(Saved data entries)
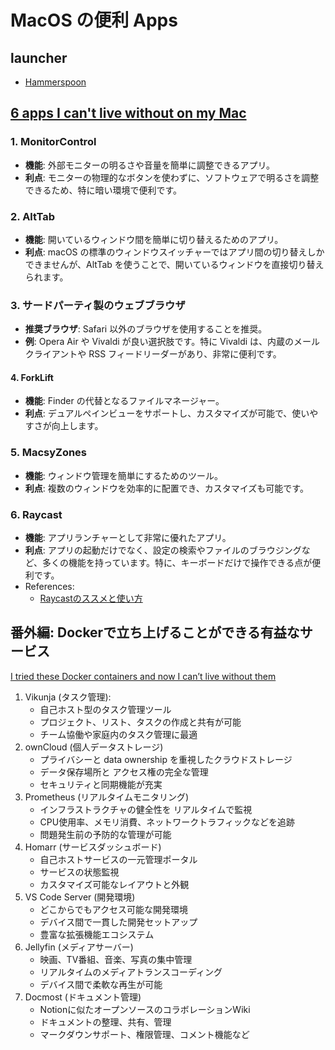 # MacOS の便利 Apps

## launcher

- [Hammerspoon](https://www.hammerspoon.org/)

## [6 apps I can't live without on my Mac](https://www.xda-developers.com/apps-cant-live-without-on-mac/)

### 1. **MonitorControl**

- **機能**: 外部モニターの明るさや音量を簡単に調整できるアプリ。
- **利点**: モニターの物理的なボタンを使わずに、ソフトウェアで明るさを調整できるため、特に暗い環境で便利です。

### 2. **AltTab**

- **機能**: 開いているウィンドウ間を簡単に切り替えるためのアプリ。
- **利点**: macOS の標準のウィンドウスイッチャーではアプリ間の切り替えしかできませんが、AltTab を使うことで、開いているウィンドウを直接切り替えられます。

### 3. **サードパーティ製のウェブブラウザ**

- **推奨ブラウザ**: Safari 以外のブラウザを使用することを推奨。
- **例**: Opera Air や Vivaldi が良い選択肢です。特に Vivaldi は、内蔵のメールクライアントや RSS フィードリーダーがあり、非常に便利です。

#### 4. **ForkLift**

- **機能**: Finder の代替となるファイルマネージャー。
- **利点**: デュアルペインビューをサポートし、カスタマイズが可能で、使いやすさが向上します。

### 5. **MacsyZones**

- **機能**: ウィンドウ管理を簡単にするためのツール。
- **利点**: 複数のウィンドウを効率的に配置でき、カスタマイズも可能です。

### 6. **Raycast**

- **機能**: アプリランチャーとして非常に優れたアプリ。
- **利点**: アプリの起動だけでなく、設定の検索やファイルのブラウジングなど、多くの機能を持っています。特に、キーボードだけで操作できる点が便利です。
- References:
  - [Raycastのススメと使い方](https://zenn.dev/fumi_sagawa/articles/2ff5fd9c03fbcd)

## 番外編: Dockerで立ち上げることができる有益なサービス

[I tried these Docker containers and now I can’t live without them](https://www.xda-developers.com/tried-these-docker-containers-cant-live-without-them/)

1. Vikunja (タスク管理):
   - 自己ホスト型のタスク管理ツール
   - プロジェクト、リスト、タスクの作成と共有が可能
   - チーム協働や家庭内のタスク管理に最適
2. ownCloud (個人データストレージ)
   - プライバシーと data ownership を重視したクラウドストレージ
   - データ保存場所と アクセス権の完全な管理
   - セキュリティと同期機能が充実
3. Prometheus (リアルタイムモニタリング)
   - インフラストラクチャの健全性を リアルタイムで監視
   - CPU使用率、メモリ消費、ネットワークトラフィックなどを追跡
   - 問題発生前の予防的な管理が可能
4. Homarr (サービスダッシュボード)
   - 自己ホストサービスの一元管理ポータル
   - サービスの状態監視
   - カスタマイズ可能なレイアウトと外観
5. VS Code Server (開発環境)
   - どこからでもアクセス可能な開発環境
   - デバイス間で一貫した開発セットアップ
   - 豊富な拡張機能エコシステム
6. Jellyfin (メディアサーバー)
   - 映画、TV番組、音楽、写真の集中管理
   - リアルタイムのメディアトランスコーディング
   - デバイス間で柔軟な再生が可能
7. Docmost (ドキュメント管理)
   - Notionに似たオープンソースのコラボレーションWiki
   - ドキュメントの整理、共有、管理
   - マークダウンサポート、権限管理、コメント機能など
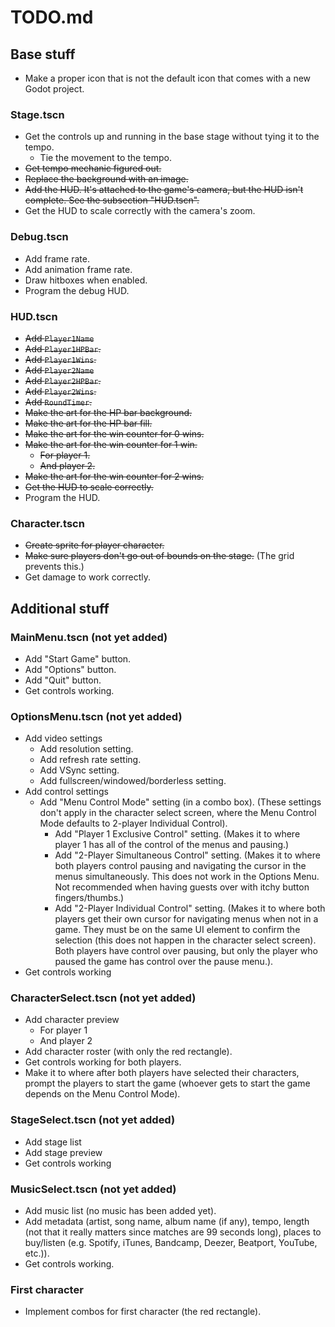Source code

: # TODO.md

## Base stuff

* Make a proper icon that is not the default icon that comes with a new Godot project.

### Stage.tscn

* Get the controls up and running in the base stage without tying it to the
tempo.
  * Tie the movement to the tempo.
* ~~Get tempo mechanic figured out.~~
* ~~Replace the background with an image.~~
* ~~Add the HUD. It's attached to the game's camera, but the HUD
isn't complete. See the subsection "HUD.tscn".~~
* Get the HUD to scale correctly with the camera's zoom.

### Debug.tscn

* Add frame rate.
* Add animation frame rate.
* Draw hitboxes when enabled.
* Program the debug HUD.

### HUD.tscn

* ~~Add `Player1Name`~~
* ~~Add `Player1HPBar`.~~
* ~~Add `Player1Wins`.~~
* ~~Add `Player2Name`~~
* ~~Add `Player2HPBar`.~~
* ~~Add `Player2Wins`.~~
* ~~Add `RoundTimer`.~~
* ~~Make the art for the HP bar background.~~
* ~~Make the art for the HP bar fill.~~
* ~~Make the art for the win counter for 0 wins.~~
* ~~Make the art for the win counter for 1 win.~~
  * ~~For player 1.~~
  * ~~And player 2.~~
* ~~Make the art for the win counter for 2 wins.~~
* ~~Get the HUD to scale correctly.~~
* Program the HUD.

### Character.tscn

* ~~Create sprite for player character.~~
* ~~Make sure players don't go out of bounds on the stage.~~ (The grid prevents
this.)
* Get damage to work correctly.

## Additional stuff

### MainMenu.tscn (not yet added)

* Add "Start Game" button.
* Add "Options" button.
* Add "Quit" button.
* Get controls working.

### OptionsMenu.tscn (not yet added)

* Add video settings
  * Add resolution setting.
  * Add refresh rate setting.
  * Add VSync setting.
  * Add fullscreen/windowed/borderless setting.
* Add control settings
  * Add "Menu Control Mode" setting (in a combo box). (These settings don't
  apply in the character select screen, where the Menu Control Mode defaults to
  2-player Individual Control).
    * Add "Player 1 Exclusive Control" setting. (Makes it to where player 1 has
      all of the control of the menus and pausing.)
    * Add "2-Player Simultaneous Control" setting. (Makes it to where both
      players control pausing and navigating the cursor in the menus
      simultaneously. This does not work in the Options Menu. Not recommended
      when having guests over with itchy button fingers/thumbs.)
    * Add "2-Player Individual Control" setting. (Makes it to where both players
      get their own cursor for navigating menus when not in a game. They must be
      on the same UI element to confirm the selection (this does not happen in
      the character select screen). Both players have control over pausing, but
      only the player who paused the game has control over the pause menu.).
* Get controls working

### CharacterSelect.tscn (not yet added)

* Add character preview
  * For player 1
  * And player 2
* Add character roster (with only the red rectangle).
* Get controls working for both players.
* Make it to where after both players have selected their characters, prompt
the players to start the game (whoever gets to start the game depends on the
Menu Control Mode).

### StageSelect.tscn (not yet added)

* Add stage list
* Add stage preview
* Get controls working

### MusicSelect.tscn (not yet added)

* Add music list (no music has been added yet).
* Add metadata (artist, song name, album name (if any), tempo, length (not that
it really matters since matches are 99 seconds long), places to buy/listen (e.g.
Spotify, iTunes, Bandcamp, Deezer, Beatport, YouTube, etc.)).
* Get controls working.

### First character

* Implement combos for first character (the red rectangle).
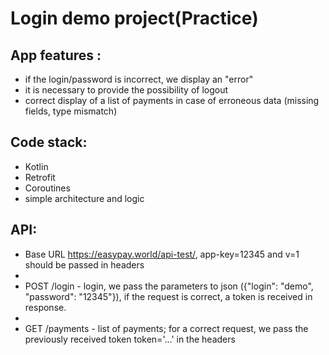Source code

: # Login demo project(Practice)

## App features :
- if the login/password is incorrect, we display an "error"
- it is necessary to provide the possibility of logout
- correct display of a list of payments in case of erroneous data (missing fields, type mismatch)

## Code stack:
- Kotlin
- Retrofit
- Coroutines
- simple architecture and logic

## API:
- Base URL https://easypay.world/api-test/, app-key=12345 and v=1 should be passed in headers
- 
- POST /login - login, we pass the parameters to json ({"login": "demo", "password": "12345"}), if the request is correct, a token is received in response.
- 
- GET /payments - list of payments; for a correct request, we pass the previously received token token='...' in the headers
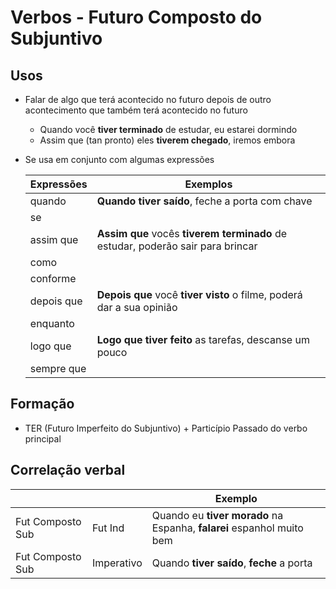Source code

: # Verbos - Futuro Composto do Subjuntivo

## Usos

* Falar de algo que terá acontecido no futuro depois de outro acontecimento que também terá acontecido no futuro
  * Quando você **tiver terminado** de estudar, eu estarei dormindo
  * Assim que (tan pronto) eles **tiverem chegado**, iremos embora

* Se usa em conjunto com algumas expressões

  | Expressões | Exemplos                                                                        |
  | --         | --                                                                              |
  | quando     | **Quando tiver saído**, feche a porta com chave                                 |
  | se         |                                                                                 |
  | assim que  | **Assim que** vocês **tiverem terminado** de estudar, poderão sair para brincar |
  | como       ||
  | conforme   ||
  | depois que | **Depois que** você **tiver visto** o filme, poderá dar a sua opinião           |
  | enquanto   ||
  | logo que   | **Logo que tiver feito** as tarefas, descanse um pouco                          |
  | sempre que ||

## Formação

* TER (Futuro Imperfeito do Subjuntivo) + Particípio Passado do verbo principal

## Correlação verbal

|                  |            | Exemplo                                                               |
| --               | --         | --                                                                    |
| Fut Composto Sub | Fut Ind    | Quando eu **tiver morado** na Espanha, **falarei** espanhol muito bem |
| Fut Composto Sub | Imperativo | Quando **tiver saído**, **feche** a porta                             |
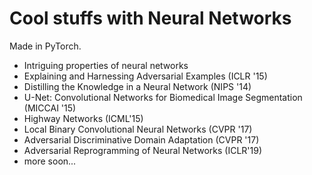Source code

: # Cool stuffs with Neural Networks

Made in PyTorch.

- Intriguing properties of neural networks
- Explaining and Harnessing Adversarial Examples (ICLR '15)
- Distilling the Knowledge in a Neural Network (NIPS '14)
- U-Net: Convolutional Networks for Biomedical Image Segmentation (MICCAI '15)
- Highway Networks (ICML'15)
- Local Binary Convolutional Neural Networks (CVPR '17)
- Adversarial Discriminative Domain Adaptation (CVPR '17)
- Adversarial Reprogramming of Neural Networks (ICLR'19)
- more soon...


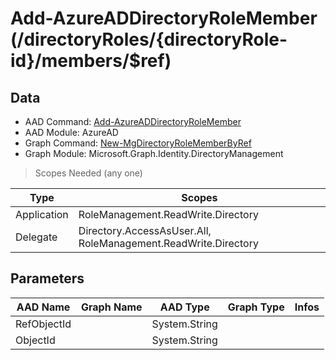 # Add-AzureADDirectoryRoleMember (/directoryRoles/{directoryRole-id}/members/$ref)

## Data

+ AAD Command: [Add-AzureADDirectoryRoleMember](https://docs.microsoft.com/en-us/powershell/module/AzureAD/Add-AzureADDirectoryRoleMember)
+ AAD Module: AzureAD
+ Graph Command: [New-MgDirectoryRoleMemberByRef](https://docs.microsoft.com/en-us/powershell/module/Microsoft.Graph.Identity.DirectoryManagement/New-MgDirectoryRoleMemberByRef)
+ Graph Module: Microsoft.Graph.Identity.DirectoryManagement

> Scopes Needed (any one)

|Type|Scopes|
|---|---|
|Application|RoleManagement.ReadWrite.Directory|
|Delegate|Directory.AccessAsUser.All, RoleManagement.ReadWrite.Directory|

## Parameters

|AAD Name|Graph Name|AAD Type|Graph Type|Infos|
|---|---|---|---|---|
|RefObjectId||System.String|||
|ObjectId||System.String|||

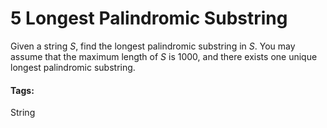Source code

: # 5 Longest Palindromic Substring

Given a string *S*, find the longest palindromic substring in *S*. You may assume that the maximum length of *S* is 1000, and there exists one unique longest palindromic substring.

#### Tags:
String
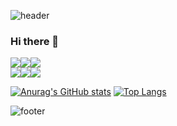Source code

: ![header](https://capsule-render.vercel.app/api?type=waving&color=auto&height=300&section=header&text=Welcome-nl-Wooniverse&fontSize=90)
### Hi there 👋
<img src="https://img.shields.io/badge/-HTML-red"><img src="https://img.shields.io/badge/-Javascript-yellow"><img src="https://img.shields.io/badge/-CSS-blue"><br />
<img src="https://img.shields.io/badge/-Vue-green"><img src="https://img.shields.io/badge/-React-blue"><img src="https://img.shields.io/badge/-Typescript-152133">


[![Anurag's GitHub stats](https://github-readme-stats.vercel.app/api?username=seongwoo83)](https://github.com/seongwoo83/github-readme-stats)
[![Top Langs](https://github-readme-stats.vercel.app/api/top-langs/?username=seongwoo83&layout=compact)](https://github.com/seongwoo83/github-readme-stats)


![footer](https://capsule-render.vercel.app/api?section=footer&type=waving&rotate=180)
<!--
**seongwoo83/seongwoo83** is a ✨ _special_ ✨ repository because its `README.md` (this file) appears on your GitHub profile.

Here are some ideas to get you started:

- 🔭 I’m currently working on ...
- 🌱 I’m currently learning ...
- 👯 I’m looking to collaborate on ...
- 🤔 I’m looking for help with ...
- 💬 Ask me about ...
- 📫 How to reach me: ...
- 😄 Pronouns: ...
- ⚡ Fun fact: ...
-->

_Activity_. Look through the entries for lines containing the word "cursor" and return each one.

_Response area_.
      players control pausing and navigating the cursor in the menus
      get their own cursor for navigating menus when not in a game. They must be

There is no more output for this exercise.